Vote on privatizing toll collection could be taken as soon as April 29

WOODBRIDGE — As the deadline nears for the New Jersey Turnpike Authority to decide whether to privatize toll collection on the Turnpike and Garden State Parkway, toll takers are bringing out big political guns to help save their jobs.

The first three speakers in a long list at today's Turnpike Authority meeting in Woodbridge were state Senate President Stephen Sweeney (D-Gloucester), state Sen. Loretta Weinberg (D-Bergen), and state Assemblyman Thomas Giblin (D-Essex).

The lawmakers noted that under the threat of privatization three years ago, toll collectors agreed to salary cuts of about 25 percent, from $65,000 annually to $49,500 for veteran employees. The cuts and concessions have saved around $30 million, they said.

“They’ve given their share, they’ve taken some hard cuts,” Sweeney said. “I’m asking the commissioners to really consider scrapping the plan — whether you have to take a formal vote or just throw it out the door.”

Added Weinberg: “This issue in particular, it seems to be a solution in search of a problem. The employees who provide this service are hard-working men and women who go to work every day to ensure that the system is functioning effectively.”

Giblin told Authority commissioners toll collectors were their “eyes and ears at the different exchanges, as far as safety issues are concerned.”

“They look out, they go above and beyond and they wear that badge very proudly, being a worker associated with the New Jersey Turnpike Authority,” he said.

A decision on whether to privatize could be made at the authority's next meeting on April 29.

There are 200 full-time and 350 part-time toll collectors on the Turnpike and 136 full-time toll collectors and 35 to 40 toll supervisors on the Parkway. Also part of the privatization would be 20 Turnpike toll technicians, four toll clerks and about 100 toll and toll technician supervisors. In all, the proposal involves more than 800 workers.

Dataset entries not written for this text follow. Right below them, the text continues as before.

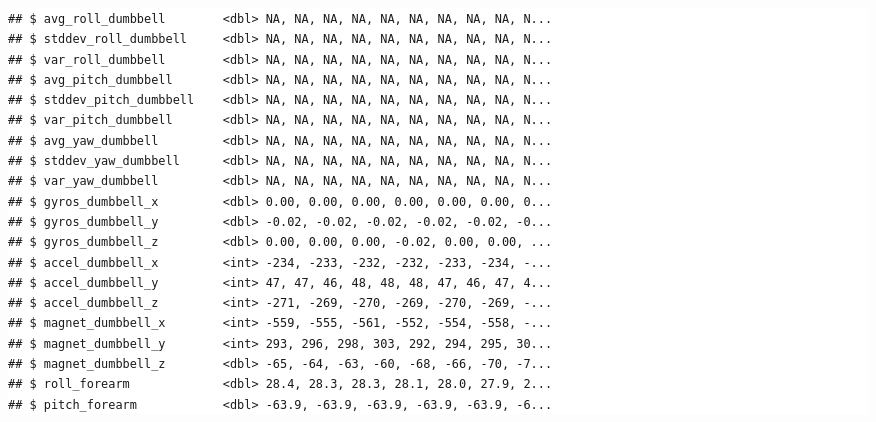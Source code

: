     ## $ avg_roll_dumbbell        <dbl> NA, NA, NA, NA, NA, NA, NA, NA, NA, N...
    ## $ stddev_roll_dumbbell     <dbl> NA, NA, NA, NA, NA, NA, NA, NA, NA, N...
    ## $ var_roll_dumbbell        <dbl> NA, NA, NA, NA, NA, NA, NA, NA, NA, N...
    ## $ avg_pitch_dumbbell       <dbl> NA, NA, NA, NA, NA, NA, NA, NA, NA, N...
    ## $ stddev_pitch_dumbbell    <dbl> NA, NA, NA, NA, NA, NA, NA, NA, NA, N...
    ## $ var_pitch_dumbbell       <dbl> NA, NA, NA, NA, NA, NA, NA, NA, NA, N...
    ## $ avg_yaw_dumbbell         <dbl> NA, NA, NA, NA, NA, NA, NA, NA, NA, N...
    ## $ stddev_yaw_dumbbell      <dbl> NA, NA, NA, NA, NA, NA, NA, NA, NA, N...
    ## $ var_yaw_dumbbell         <dbl> NA, NA, NA, NA, NA, NA, NA, NA, NA, N...
    ## $ gyros_dumbbell_x         <dbl> 0.00, 0.00, 0.00, 0.00, 0.00, 0.00, 0...
    ## $ gyros_dumbbell_y         <dbl> -0.02, -0.02, -0.02, -0.02, -0.02, -0...
    ## $ gyros_dumbbell_z         <dbl> 0.00, 0.00, 0.00, -0.02, 0.00, 0.00, ...
    ## $ accel_dumbbell_x         <int> -234, -233, -232, -232, -233, -234, -...
    ## $ accel_dumbbell_y         <int> 47, 47, 46, 48, 48, 48, 47, 46, 47, 4...
    ## $ accel_dumbbell_z         <int> -271, -269, -270, -269, -270, -269, -...
    ## $ magnet_dumbbell_x        <int> -559, -555, -561, -552, -554, -558, -...
    ## $ magnet_dumbbell_y        <int> 293, 296, 298, 303, 292, 294, 295, 30...
    ## $ magnet_dumbbell_z        <dbl> -65, -64, -63, -60, -68, -66, -70, -7...
    ## $ roll_forearm             <dbl> 28.4, 28.3, 28.3, 28.1, 28.0, 27.9, 2...
    ## $ pitch_forearm            <dbl> -63.9, -63.9, -63.9, -63.9, -63.9, -6...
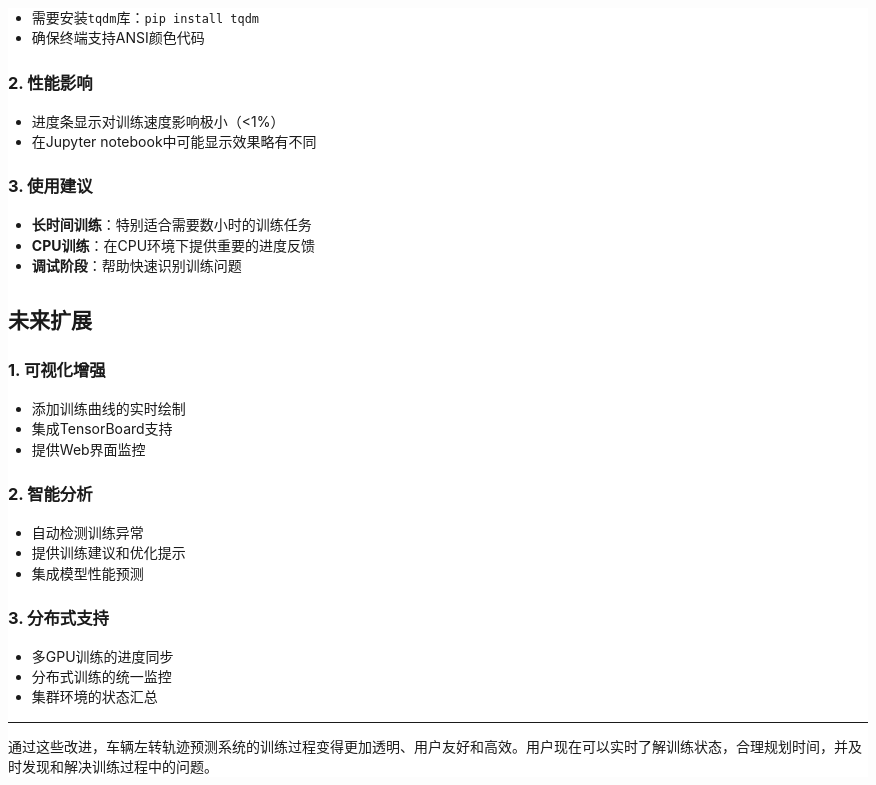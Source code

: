 - 需要安装`tqdm`库：`pip install tqdm`
- 确保终端支持ANSI颜色代码

### 2. 性能影响

- 进度条显示对训练速度影响极小（<1%）
- 在Jupyter notebook中可能显示效果略有不同

### 3. 使用建议

- **长时间训练**：特别适合需要数小时的训练任务
- **CPU训练**：在CPU环境下提供重要的进度反馈
- **调试阶段**：帮助快速识别训练问题

## 未来扩展

### 1. 可视化增强

- 添加训练曲线的实时绘制
- 集成TensorBoard支持
- 提供Web界面监控

### 2. 智能分析

- 自动检测训练异常
- 提供训练建议和优化提示
- 集成模型性能预测

### 3. 分布式支持

- 多GPU训练的进度同步
- 分布式训练的统一监控
- 集群环境的状态汇总

---

通过这些改进，车辆左转轨迹预测系统的训练过程变得更加透明、用户友好和高效。用户现在可以实时了解训练状态，合理规划时间，并及时发现和解决训练过程中的问题。
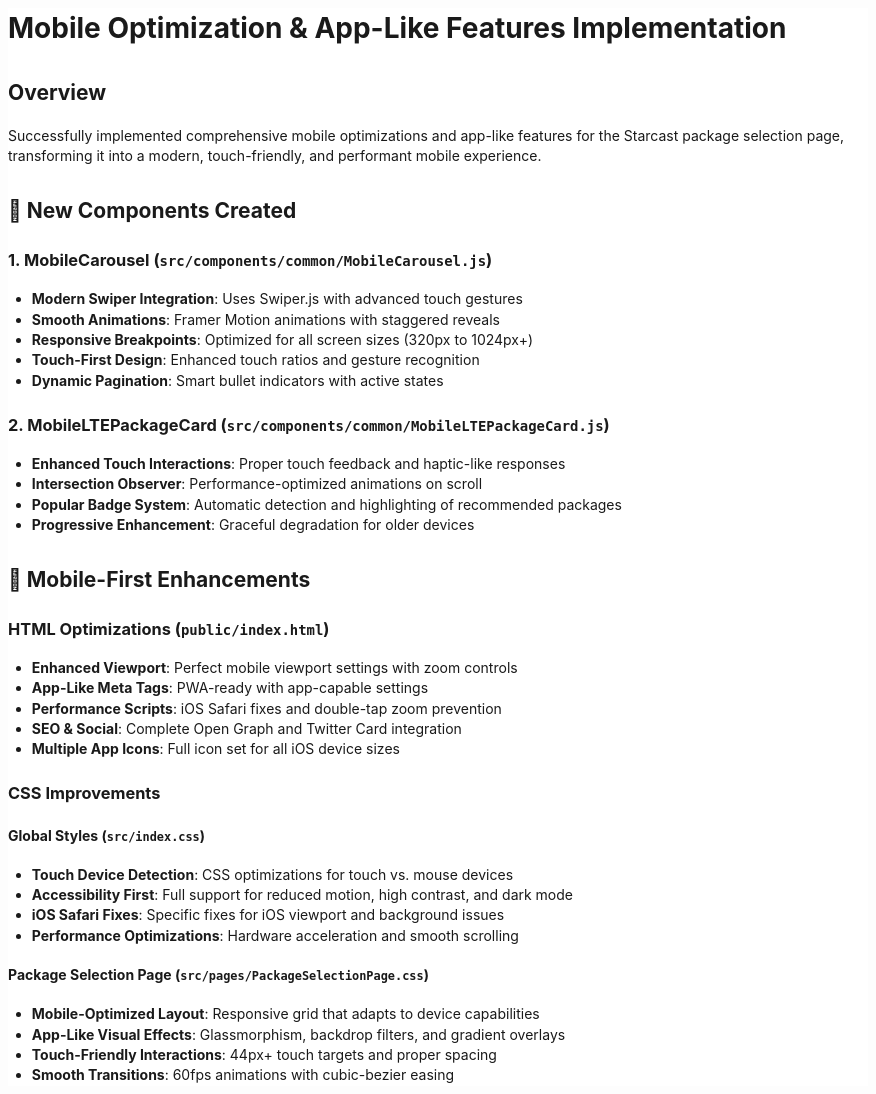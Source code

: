 # Mobile Optimization & App-Like Features Implementation

## Overview
Successfully implemented comprehensive mobile optimizations and app-like features for the Starcast package selection page, transforming it into a modern, touch-friendly, and performant mobile experience.

## 🚀 New Components Created

### 1. MobileCarousel (`src/components/common/MobileCarousel.js`)
- **Modern Swiper Integration**: Uses Swiper.js with advanced touch gestures
- **Smooth Animations**: Framer Motion animations with staggered reveals
- **Responsive Breakpoints**: Optimized for all screen sizes (320px to 1024px+)
- **Touch-First Design**: Enhanced touch ratios and gesture recognition
- **Dynamic Pagination**: Smart bullet indicators with active states

### 2. MobileLTEPackageCard (`src/components/common/MobileLTEPackageCard.js`)
- **Enhanced Touch Interactions**: Proper touch feedback and haptic-like responses
- **Intersection Observer**: Performance-optimized animations on scroll
- **Popular Badge System**: Automatic detection and highlighting of recommended packages
- **Progressive Enhancement**: Graceful degradation for older devices

## 📱 Mobile-First Enhancements

### HTML Optimizations (`public/index.html`)
- **Enhanced Viewport**: Perfect mobile viewport settings with zoom controls
- **App-Like Meta Tags**: PWA-ready with app-capable settings
- **Performance Scripts**: iOS Safari fixes and double-tap zoom prevention
- **SEO & Social**: Complete Open Graph and Twitter Card integration
- **Multiple App Icons**: Full icon set for all iOS device sizes

### CSS Improvements

#### Global Styles (`src/index.css`)
- **Touch Device Detection**: CSS optimizations for touch vs. mouse devices
- **Accessibility First**: Full support for reduced motion, high contrast, and dark mode
- **iOS Safari Fixes**: Specific fixes for iOS viewport and background issues
- **Performance Optimizations**: Hardware acceleration and smooth scrolling

#### Package Selection Page (`src/pages/PackageSelectionPage.css`)
- **Mobile-Optimized Layout**: Responsive grid that adapts to device capabilities
- **App-Like Visual Effects**: Glassmorphism, backdrop filters, and gradient overlays
- **Touch-Friendly Interactions**: 44px+ touch targets and proper spacing
- **Smooth Transitions**: 60fps animations with cubic-bezier easing
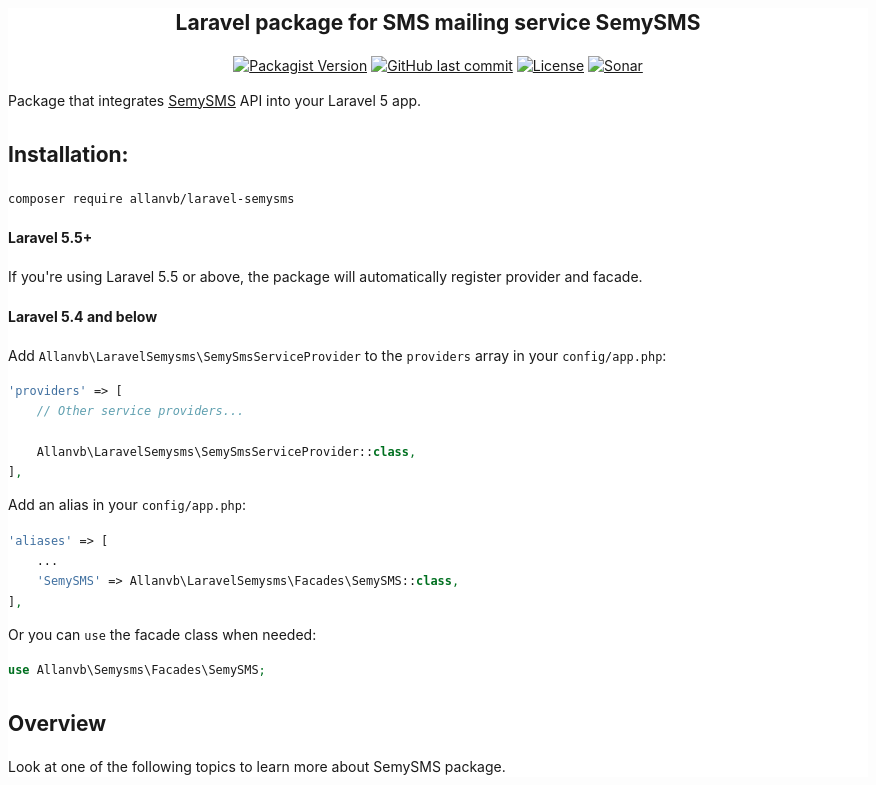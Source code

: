 <h2 align="center">
    Laravel package for SMS mailing service SemySMS
</h2>

<p align="center">
    <a href="https://packagist.org/packages/allanvb/laravel-semysms"><img src="https://img.shields.io/packagist/v/allanvb/laravel-semysms?color=orange&style=flat-square" alt="Packagist Version"></a>
    <a href="https://packagist.org/packages/allanvb/laravel-semysms"><img src="https://img.shields.io/github/last-commit/allanvb/laravel-semysms?color=blue&style=flat-square" alt="GitHub last commit"></a>
    <a href="https://packagist.org/packages/allanvb/laravel-semysms"><img src="https://img.shields.io/packagist/l/allanvb/laravel-semysms?color=brightgreen&style=flat-square" alt="License"></a>
    <a href="https://sonarcloud.io/dashboard/index/allanvb_laravel-semysms"><img src="https://sonarcloud.io/api/project_badges/measure?project=allanvb_laravel-semysms&metric=alert_status" alt="Sonar"/></a>
</p>

Package that integrates [SemySMS](http:/semysms.net) API into your Laravel 5 app.

## Installation:

```bash
composer require allanvb/laravel-semysms
```

#### Laravel 5.5+

If you're using Laravel 5.5 or above, the package will automatically register provider and facade.

#### Laravel 5.4 and below

Add `Allanvb\LaravelSemysms\SemySmsServiceProvider` to the `providers` array in your `config/app.php`:

```php
'providers' => [
    // Other service providers...

    Allanvb\LaravelSemysms\SemySmsServiceProvider::class,
],
```

Add an alias in your `config/app.php`:

```php
'aliases' => [
    ...
    'SemySMS' => Allanvb\LaravelSemysms\Facades\SemySMS::class,
],
```

Or you can `use` the facade class when needed:

```php
use Allanvb\Semysms\Facades\SemySMS;
```

## Overview

Look at one of the following topics to learn more about SemySMS package.
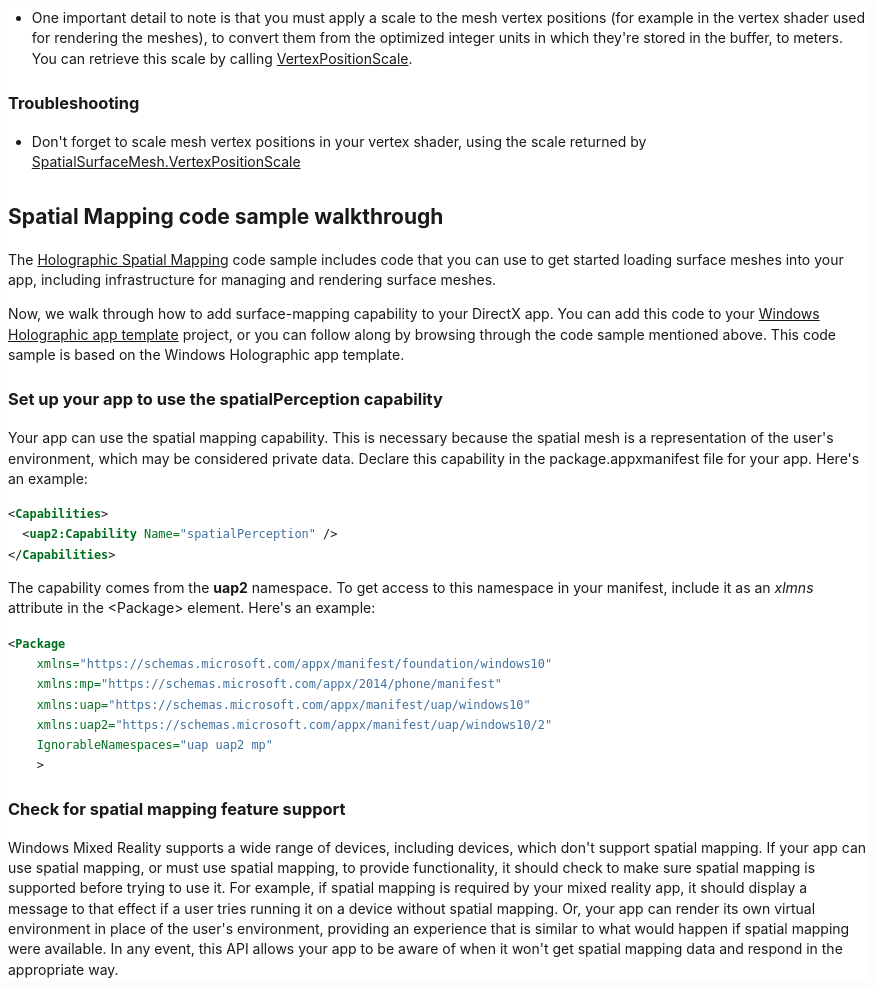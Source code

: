  - One important detail to note is that you must apply a scale to the mesh vertex positions (for example in the vertex shader used for rendering the meshes), to convert them from the optimized integer units in which they're stored in the buffer, to meters. You can retrieve this scale by calling [VertexPositionScale](https://msdn.microsoft.com/library/windows/apps/windows.perception.spatial.surfaces.spatialsurfacemesh.vertexpositionscale.aspx).

### Troubleshooting
* Don't forget to scale mesh vertex positions in your vertex shader, using the scale returned by [SpatialSurfaceMesh.VertexPositionScale](https://msdn.microsoft.com/library/windows/apps/windows.perception.spatial.surfaces.spatialsurfacemesh.vertexpositionscale.aspx)

## Spatial Mapping code sample walkthrough

The [Holographic Spatial Mapping](https://github.com/Microsoft/Windows-universal-samples/tree/master/Samples/HolographicSpatialMapping) code sample includes code that you can use to get started loading surface meshes into your app, including infrastructure for managing and rendering surface meshes.

Now, we walk through how to add surface-mapping capability to your DirectX app. You can add this code to your [Windows Holographic app template](creating-a-holographic-directx-project.md) project, or you can follow along by browsing through the code sample mentioned above. This code sample is based on the Windows Holographic app template.

### Set up your app to use the spatialPerception capability

Your app can use the spatial mapping capability. This is necessary because the spatial mesh is a representation of the user's environment, which may be considered private data. Declare this capability in the package.appxmanifest file for your app. Here's an example:

```xml
<Capabilities>
  <uap2:Capability Name="spatialPerception" />
</Capabilities>
```

The capability comes from the **uap2** namespace. To get access to this namespace in your manifest, include it as an *xlmns* attribute in the &lt;Package> element. Here's an example:

```xml
<Package
    xmlns="https://schemas.microsoft.com/appx/manifest/foundation/windows10"
    xmlns:mp="https://schemas.microsoft.com/appx/2014/phone/manifest"
    xmlns:uap="https://schemas.microsoft.com/appx/manifest/uap/windows10"
    xmlns:uap2="https://schemas.microsoft.com/appx/manifest/uap/windows10/2"
    IgnorableNamespaces="uap uap2 mp"
    >
```

### Check for spatial mapping feature support

Windows Mixed Reality supports a wide range of devices, including devices, which don't support spatial mapping. If your app can use spatial mapping, or must use spatial mapping, to provide functionality, it should check to make sure spatial mapping is supported before trying to use it. For example, if spatial mapping is required by your mixed reality app, it should display a message to that effect if a user tries running it on a device without spatial mapping. Or, your app can render its own virtual environment in place of the user's environment, providing an experience that is similar to what would happen if spatial mapping were available. In any event, this API allows your app to be aware of when it won't get spatial mapping data and respond in the appropriate way.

State Transportation Commissioner Jim Simpson, who chairs the Turnpike Authority, is reserving comment on the privatization proposal until after bids are received from companies early in April.

“It all depends on what the numbers look like,” he said.

Nicholas Pappas has been a toll collector on the turnpike for two decades. He works in a booth at Exit 9 in New Brunswick.

He said he and fellow toll collectors took a $9-an-hour pay cut in the last contract because “we were told to accept this or be privatized and lose our jobs.”

“We are the ones who breathe your fumes, endure the elements and deal with the public,” Pappas said.

Since then, he said, the Turnpike and Parkway have raised tolls by 50 percent and the Turnpike Authority has amassed record-breaking revenues.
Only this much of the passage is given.